This wooded mountain region invites you to go skiing, tobogganing, horseback riding and tennis. Numerous spa and winter sports resorts are located on the mountain slopes and in the valleys. You can also rent ski equipment. The most famous resorts are Sinaia (bobsleigh facilities), Busteni, Predeal (illuminated slopes), Semenic, Paltinis, Bilea, Borsa and Durau. The long winter sports season lasts from December to April. Picturesque lakes lie in the Fagaras and the Retezat mountains. Also a visit to the caves in the regions of Apuseni, Mehedinti andBihor is worthwhile.

Black Sea coast

The Black Sea Coast, Romania’s main tourist area, is ideal for family vacations. The resorts of Mamaia, Eforie-Nord, Techirghiol, Eforie-Süd, Costinesti, Neptun-Olimp, Jupiter, Venus-Aurora, Saturn and Mangalia, which offer water sports, are located on the 70 km long sandy beaches. Boats can be rented in many places. Boat trips to other resorts are offered in the Dobruja region. At Techirghiol Lake, whose thermal springs have a minimum temperature of 24°C, and in Mangalia, Eforie and Neptun there are salt water and medicinal mud treatments for rheumatic diseases. In the 6th century B.C. The Greek-Byzantine port city of Constanta with its museums and ancient monuments, which was founded in BC, is worth seeing and a good starting point for excursions in the surrounding area. Further inland there are numerous archaeological sites to visit, e.g. B. the ancient Greek city ruins in Histria and Callatis. The impressive circular monument in Adamclisi is a testament to the Roman legacy. The hinterland is also the habitat of numerous foxes, otters, wild cats and wild boar. More than 300 bird species settle on the Black Sea during bird migration. Also of interest to bird lovers is the Danube Delta, a protected nature park and an important resting place on one of the migratory routes between the North Pole and the Equator. Excursion boats operate between Tulcea and Sulina.

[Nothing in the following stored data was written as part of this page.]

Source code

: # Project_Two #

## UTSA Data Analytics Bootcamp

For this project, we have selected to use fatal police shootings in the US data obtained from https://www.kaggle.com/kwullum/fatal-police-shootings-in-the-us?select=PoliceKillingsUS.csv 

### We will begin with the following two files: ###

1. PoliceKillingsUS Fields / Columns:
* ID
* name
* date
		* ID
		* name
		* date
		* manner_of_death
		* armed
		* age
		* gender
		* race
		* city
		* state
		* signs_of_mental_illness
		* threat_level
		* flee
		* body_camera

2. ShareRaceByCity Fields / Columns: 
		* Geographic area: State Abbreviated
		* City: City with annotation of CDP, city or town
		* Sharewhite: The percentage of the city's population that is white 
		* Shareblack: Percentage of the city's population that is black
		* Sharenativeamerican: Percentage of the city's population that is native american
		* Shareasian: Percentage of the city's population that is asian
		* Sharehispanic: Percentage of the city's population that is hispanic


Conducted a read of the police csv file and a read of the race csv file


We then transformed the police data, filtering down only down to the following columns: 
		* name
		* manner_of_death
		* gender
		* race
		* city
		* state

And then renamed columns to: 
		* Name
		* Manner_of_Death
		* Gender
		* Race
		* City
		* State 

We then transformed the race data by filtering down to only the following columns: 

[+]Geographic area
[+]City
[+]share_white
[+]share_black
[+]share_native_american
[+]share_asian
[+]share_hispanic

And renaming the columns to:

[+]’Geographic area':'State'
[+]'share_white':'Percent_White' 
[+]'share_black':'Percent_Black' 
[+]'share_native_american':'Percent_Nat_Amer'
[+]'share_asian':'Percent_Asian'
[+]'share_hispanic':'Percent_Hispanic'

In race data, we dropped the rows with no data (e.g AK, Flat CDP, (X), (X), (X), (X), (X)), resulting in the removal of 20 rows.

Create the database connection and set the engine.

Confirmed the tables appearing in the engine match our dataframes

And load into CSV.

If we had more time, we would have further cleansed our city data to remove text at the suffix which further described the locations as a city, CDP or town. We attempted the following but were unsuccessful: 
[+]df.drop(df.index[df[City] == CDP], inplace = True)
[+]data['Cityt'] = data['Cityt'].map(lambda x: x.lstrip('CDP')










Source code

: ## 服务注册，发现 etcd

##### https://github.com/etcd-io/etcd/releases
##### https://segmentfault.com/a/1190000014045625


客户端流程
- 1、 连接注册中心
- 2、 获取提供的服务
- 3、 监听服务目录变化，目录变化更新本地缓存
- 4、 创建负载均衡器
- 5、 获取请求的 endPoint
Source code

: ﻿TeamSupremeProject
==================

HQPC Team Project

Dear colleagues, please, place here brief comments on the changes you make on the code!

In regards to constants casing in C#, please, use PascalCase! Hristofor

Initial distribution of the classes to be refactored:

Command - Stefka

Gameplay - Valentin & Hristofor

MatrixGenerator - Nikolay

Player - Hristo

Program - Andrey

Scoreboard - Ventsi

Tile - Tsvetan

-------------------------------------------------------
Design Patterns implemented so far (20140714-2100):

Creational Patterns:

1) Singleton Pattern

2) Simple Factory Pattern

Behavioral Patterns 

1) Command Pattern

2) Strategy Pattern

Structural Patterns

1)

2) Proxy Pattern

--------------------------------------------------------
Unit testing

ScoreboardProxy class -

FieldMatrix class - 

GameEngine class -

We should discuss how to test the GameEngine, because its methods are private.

The Romanian capital Bucharest was founded in the 15th century. Spacious boulevards and many green spaces characterize the cityscape. The architectural variety is also impressive, ranging from graceful orthodox sacred buildings to Stalinist new buildings. The rich cultural offerings include an opera house and the neoclassical Athenaeum, which is home to the renowned Philharmonic Orchestra. Among the museums, the Muzeul Stului open -air museum in Herãstrau Park stands out, where you can get a glimpse of traditional Romanian architecture and folk art. Also worth seeing are the National Art Museum and the Historical Museum. The area around the capital, rich in forests and lakes, offers countless possibilities for excursions.



In Bucharest there are more and more discos and nightclubs offering dancing and entertainment. Admission prices are usually cheap, even in the capital, and outside of the big cities, many clubs even offer free entry. In many large hotels, the restaurants also function as nightclubs. There are plenty of Parisian-style cafés in Bucharest, although locals gravitate towards cocktail bars in the summer and basement pubs in the winter. In addition to Bucharest, the cities of Brasov, Craiova, Sighisoara, Mamaia, Iasi, Constanţa, Galaţi, Ploieşti and Timişoara also offer lively nightlife. The university town of Cluj-Napoca has, in addition to a young student population and a small but excellent techno scene, a good reputation as a party mile. In smaller towns it is usually much quieter, but you often get to know the locals in the cozy pubs and tea houses. The cultural offer of the country is also very diverse. In the large concert hall of Bucharest’s Ateneul Român (Athenaeum), you can experience not only numerous international classical concerts, but above all performances by the George Enescu Symphony Orchestra. Folk events take place in the Rapsodia Romana Hall. Numerous theaters and the Romanian Opera House invite you to visit. The Teatrul Național și Opera Română (National Theater and Opera House) in Timișoara houses the Teatrul Național as well as the Opera Națională Română din Timișoara.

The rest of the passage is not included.